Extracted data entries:
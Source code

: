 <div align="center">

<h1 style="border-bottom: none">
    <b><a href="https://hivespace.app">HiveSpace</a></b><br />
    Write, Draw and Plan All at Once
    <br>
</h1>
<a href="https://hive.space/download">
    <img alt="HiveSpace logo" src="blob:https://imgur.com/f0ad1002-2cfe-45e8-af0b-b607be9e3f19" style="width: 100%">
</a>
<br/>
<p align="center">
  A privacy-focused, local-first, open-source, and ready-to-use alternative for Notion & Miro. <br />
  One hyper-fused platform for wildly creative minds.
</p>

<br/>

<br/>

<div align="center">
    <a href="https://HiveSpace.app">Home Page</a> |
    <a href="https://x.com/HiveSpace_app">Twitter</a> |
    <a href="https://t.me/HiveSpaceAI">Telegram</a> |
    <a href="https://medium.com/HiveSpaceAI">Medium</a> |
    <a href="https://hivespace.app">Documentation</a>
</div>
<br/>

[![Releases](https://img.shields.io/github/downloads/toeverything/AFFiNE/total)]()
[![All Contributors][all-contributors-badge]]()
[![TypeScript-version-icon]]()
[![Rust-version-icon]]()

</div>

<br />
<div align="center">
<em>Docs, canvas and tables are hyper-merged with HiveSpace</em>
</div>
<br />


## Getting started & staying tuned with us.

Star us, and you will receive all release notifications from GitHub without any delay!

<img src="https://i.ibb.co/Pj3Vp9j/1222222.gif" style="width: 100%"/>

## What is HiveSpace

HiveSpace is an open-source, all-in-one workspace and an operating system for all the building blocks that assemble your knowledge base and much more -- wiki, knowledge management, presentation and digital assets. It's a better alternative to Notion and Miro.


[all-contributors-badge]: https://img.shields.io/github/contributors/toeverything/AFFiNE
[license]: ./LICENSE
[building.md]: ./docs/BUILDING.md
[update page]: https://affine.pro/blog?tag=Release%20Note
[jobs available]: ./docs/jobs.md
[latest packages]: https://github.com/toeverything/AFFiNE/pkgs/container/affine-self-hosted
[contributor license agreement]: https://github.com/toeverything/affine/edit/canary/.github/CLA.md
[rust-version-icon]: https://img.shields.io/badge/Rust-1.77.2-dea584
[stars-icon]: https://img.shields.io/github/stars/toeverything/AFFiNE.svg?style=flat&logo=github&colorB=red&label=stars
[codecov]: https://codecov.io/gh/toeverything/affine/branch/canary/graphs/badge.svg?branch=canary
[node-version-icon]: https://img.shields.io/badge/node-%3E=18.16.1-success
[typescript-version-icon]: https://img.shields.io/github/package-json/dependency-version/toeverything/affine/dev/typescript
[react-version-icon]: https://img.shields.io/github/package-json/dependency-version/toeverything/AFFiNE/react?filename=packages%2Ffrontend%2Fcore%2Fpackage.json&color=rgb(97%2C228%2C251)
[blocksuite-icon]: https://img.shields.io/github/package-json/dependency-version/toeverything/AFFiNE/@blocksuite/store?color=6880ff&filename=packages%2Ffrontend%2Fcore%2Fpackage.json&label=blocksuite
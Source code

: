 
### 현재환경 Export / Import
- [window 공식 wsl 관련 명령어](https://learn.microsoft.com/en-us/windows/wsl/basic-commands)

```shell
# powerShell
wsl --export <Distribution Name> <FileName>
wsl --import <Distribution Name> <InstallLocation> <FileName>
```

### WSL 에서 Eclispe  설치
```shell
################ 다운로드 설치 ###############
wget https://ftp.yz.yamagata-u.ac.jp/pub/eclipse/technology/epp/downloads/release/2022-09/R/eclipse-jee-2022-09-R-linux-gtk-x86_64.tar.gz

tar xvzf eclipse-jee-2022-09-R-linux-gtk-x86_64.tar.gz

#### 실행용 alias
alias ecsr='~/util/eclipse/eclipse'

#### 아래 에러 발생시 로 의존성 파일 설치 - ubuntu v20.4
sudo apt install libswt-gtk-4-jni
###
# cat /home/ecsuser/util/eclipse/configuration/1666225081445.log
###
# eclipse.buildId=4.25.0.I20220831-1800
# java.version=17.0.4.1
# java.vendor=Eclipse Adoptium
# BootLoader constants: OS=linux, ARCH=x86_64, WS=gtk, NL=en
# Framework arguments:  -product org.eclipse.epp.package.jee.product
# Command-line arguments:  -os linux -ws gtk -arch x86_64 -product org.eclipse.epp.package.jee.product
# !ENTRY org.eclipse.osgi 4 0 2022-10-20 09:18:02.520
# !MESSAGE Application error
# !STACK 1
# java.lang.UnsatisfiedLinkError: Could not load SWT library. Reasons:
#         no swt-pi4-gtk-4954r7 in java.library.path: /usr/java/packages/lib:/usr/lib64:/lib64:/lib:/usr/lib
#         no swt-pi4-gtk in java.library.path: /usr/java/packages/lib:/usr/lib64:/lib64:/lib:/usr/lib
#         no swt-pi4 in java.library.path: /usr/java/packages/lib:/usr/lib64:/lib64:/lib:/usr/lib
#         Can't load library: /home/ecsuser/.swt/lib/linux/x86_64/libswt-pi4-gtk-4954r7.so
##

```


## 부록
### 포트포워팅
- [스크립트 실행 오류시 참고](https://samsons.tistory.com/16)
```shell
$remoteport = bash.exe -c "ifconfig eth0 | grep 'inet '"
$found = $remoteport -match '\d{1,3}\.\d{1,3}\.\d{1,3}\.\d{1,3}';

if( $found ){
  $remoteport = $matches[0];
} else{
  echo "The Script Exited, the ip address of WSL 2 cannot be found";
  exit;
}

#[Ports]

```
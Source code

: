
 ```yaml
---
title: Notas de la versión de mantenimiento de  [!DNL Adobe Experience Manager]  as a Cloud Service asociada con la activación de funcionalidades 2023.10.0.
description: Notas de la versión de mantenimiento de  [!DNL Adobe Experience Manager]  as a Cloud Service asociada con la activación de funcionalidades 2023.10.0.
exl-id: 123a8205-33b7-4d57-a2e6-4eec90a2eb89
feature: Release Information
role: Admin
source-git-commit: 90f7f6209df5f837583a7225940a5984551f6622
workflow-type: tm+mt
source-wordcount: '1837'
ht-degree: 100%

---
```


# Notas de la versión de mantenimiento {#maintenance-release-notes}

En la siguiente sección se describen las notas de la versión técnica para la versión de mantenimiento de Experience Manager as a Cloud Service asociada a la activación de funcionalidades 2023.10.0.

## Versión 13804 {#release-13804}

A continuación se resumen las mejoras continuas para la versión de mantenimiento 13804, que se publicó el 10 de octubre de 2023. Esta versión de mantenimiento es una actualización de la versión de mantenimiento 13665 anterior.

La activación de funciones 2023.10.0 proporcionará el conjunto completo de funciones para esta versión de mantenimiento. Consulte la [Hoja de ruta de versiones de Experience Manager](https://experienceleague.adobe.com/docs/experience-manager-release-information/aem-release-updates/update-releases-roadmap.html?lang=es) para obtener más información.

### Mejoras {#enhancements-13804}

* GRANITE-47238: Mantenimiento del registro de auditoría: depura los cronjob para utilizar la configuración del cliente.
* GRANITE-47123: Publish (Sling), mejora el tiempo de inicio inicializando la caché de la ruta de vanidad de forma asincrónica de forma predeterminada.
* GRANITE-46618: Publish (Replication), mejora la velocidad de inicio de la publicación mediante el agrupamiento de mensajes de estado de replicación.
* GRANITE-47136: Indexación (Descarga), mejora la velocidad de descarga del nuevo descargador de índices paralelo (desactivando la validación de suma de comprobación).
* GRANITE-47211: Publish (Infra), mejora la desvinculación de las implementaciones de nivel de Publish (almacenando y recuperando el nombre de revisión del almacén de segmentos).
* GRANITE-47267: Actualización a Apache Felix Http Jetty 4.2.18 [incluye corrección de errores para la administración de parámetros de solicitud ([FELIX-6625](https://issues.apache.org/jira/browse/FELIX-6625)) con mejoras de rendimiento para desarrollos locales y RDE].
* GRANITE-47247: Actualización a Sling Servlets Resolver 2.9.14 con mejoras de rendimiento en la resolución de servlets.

REQUIRED WORK:
If a line in the records above holds the string "icon", copy it out.

EXERCISE ANSWER:
[![TypeScript-version-icon]]()
[![Rust-version-icon]]()
[rust-version-icon]: https://img.shields.io/badge/Rust-1.77.2-dea584
[stars-icon]: https://img.shields.io/github/stars/toeverything/AFFiNE.svg?style=flat&logo=github&colorB=red&label=stars
[node-version-icon]: https://img.shields.io/badge/node-%3E=18.16.1-success
[typescript-version-icon]: https://img.shields.io/github/package-json/dependency-version/toeverything/affine/dev/typescript
[react-version-icon]: https://img.shields.io/github/package-json/dependency-version/toeverything/AFFiNE/react?filename=packages%2Ffrontend%2Fcore%2Fpackage.json&color=rgb(97%2C228%2C251)
[blocksuite-icon]: https://img.shields.io/github/package-json/dependency-version/toeverything/AFFiNE/@blocksuite/store?color=6880ff&filename=packages%2Ffrontend%2Fcore%2Fpackage.json&label=blocksuite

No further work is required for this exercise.